▶ [Exercise]: Where the records below show the word "dfrac" in a line, please copy that line.

(Material provided)

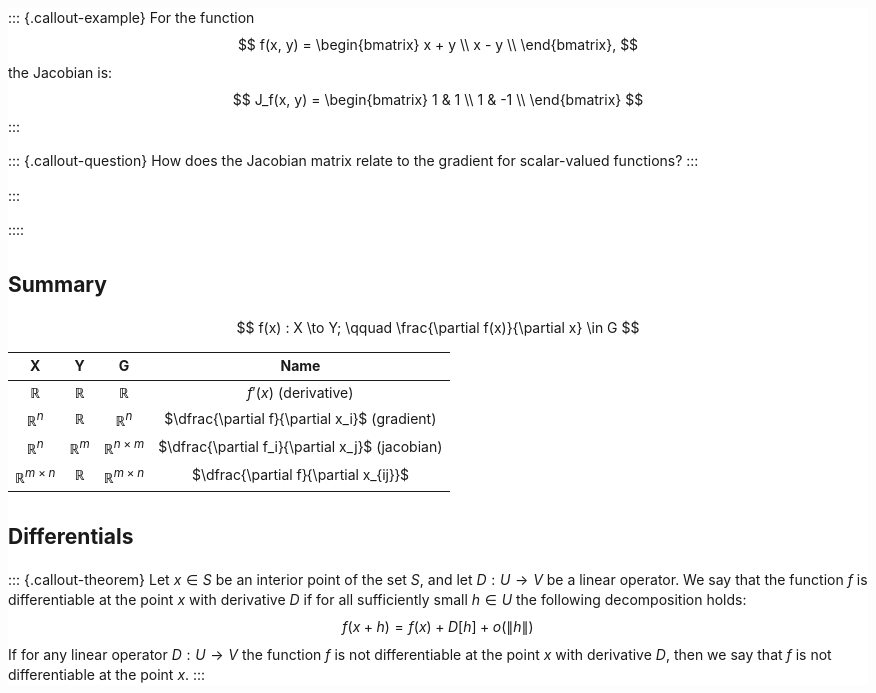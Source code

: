 ::: {.callout-example}
For the function  
$$
f(x, y) = \begin{bmatrix}
x + y \\
x - y \\
\end{bmatrix}, 
$$
the Jacobian is: 
$$
J_f(x, y) = \begin{bmatrix}
1 & 1 \\
1 & -1 \\
\end{bmatrix}
$$ 
:::

::: {.callout-question} 
How does the Jacobian matrix relate to the gradient for scalar-valued functions?
:::


:::

::::


## Summary

$$
f(x) : X \to Y; \qquad \frac{\partial f(x)}{\partial x} \in G
$$

|             X             |       Y        |             G             |                      Name                       |
|:----------------:|:----------------:|:----------------:|:-----------------:|
|       $\mathbb{R}$        |  $\mathbb{R}$  |       $\mathbb{R}$        |              $f'(x)$ (derivative)               |
|      $\mathbb{R}^n$       |  $\mathbb{R}$  |      $\mathbb{R}^n$       |  $\dfrac{\partial f}{\partial x_i}$ (gradient)  |
|      $\mathbb{R}^n$       | $\mathbb{R}^m$ | $\mathbb{R}^{n \times m}$ | $\dfrac{\partial f_i}{\partial x_j}$ (jacobian) |
| $\mathbb{R}^{m \times n}$ |  $\mathbb{R}$  | $\mathbb{R}^{m \times n}$ |      $\dfrac{\partial f}{\partial x_{ij}}$      |

## Differentials

::: {.callout-theorem}
Let $x \in S$ be an interior point of the set $S$, and let $D : U \rightarrow V$ be a linear operator. We say that the function $f$ is differentiable at the point $x$ with derivative $D$ if for all sufficiently small $h \in U$ the following decomposition holds: 
$$ 
f(x + h) = f(x) + D[h] + o(\|h\|)
$$
If for any linear operator $D : U \rightarrow V$ the function $f$ is not differentiable at the point $x$ with derivative $D$, then we say that $f$ is not differentiable at the point $x$.
:::


[^2]: The convergence of this method is superlinear, but local, which means, that you can take profit from using this method only near some neighbor of optimum. [*Here*](https://people.math.sc.edu/kellerlv/Quadratic_Interpolation.pdf) is the proof of superlinear convergence of order $1.32$.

(End Material provided)

▶ [Expected answer]:
|      $\mathbb{R}^n$       |  $\mathbb{R}$  |      $\mathbb{R}^n$       |  $\dfrac{\partial f}{\partial x_i}$ (gradient)  |
|      $\mathbb{R}^n$       | $\mathbb{R}^m$ | $\mathbb{R}^{n \times m}$ | $\dfrac{\partial f_i}{\partial x_j}$ (jacobian) |
| $\mathbb{R}^{m \times n}$ |  $\mathbb{R}$  | $\mathbb{R}^{m \times n}$ |      $\dfrac{\partial f}{\partial x_{ij}}$      |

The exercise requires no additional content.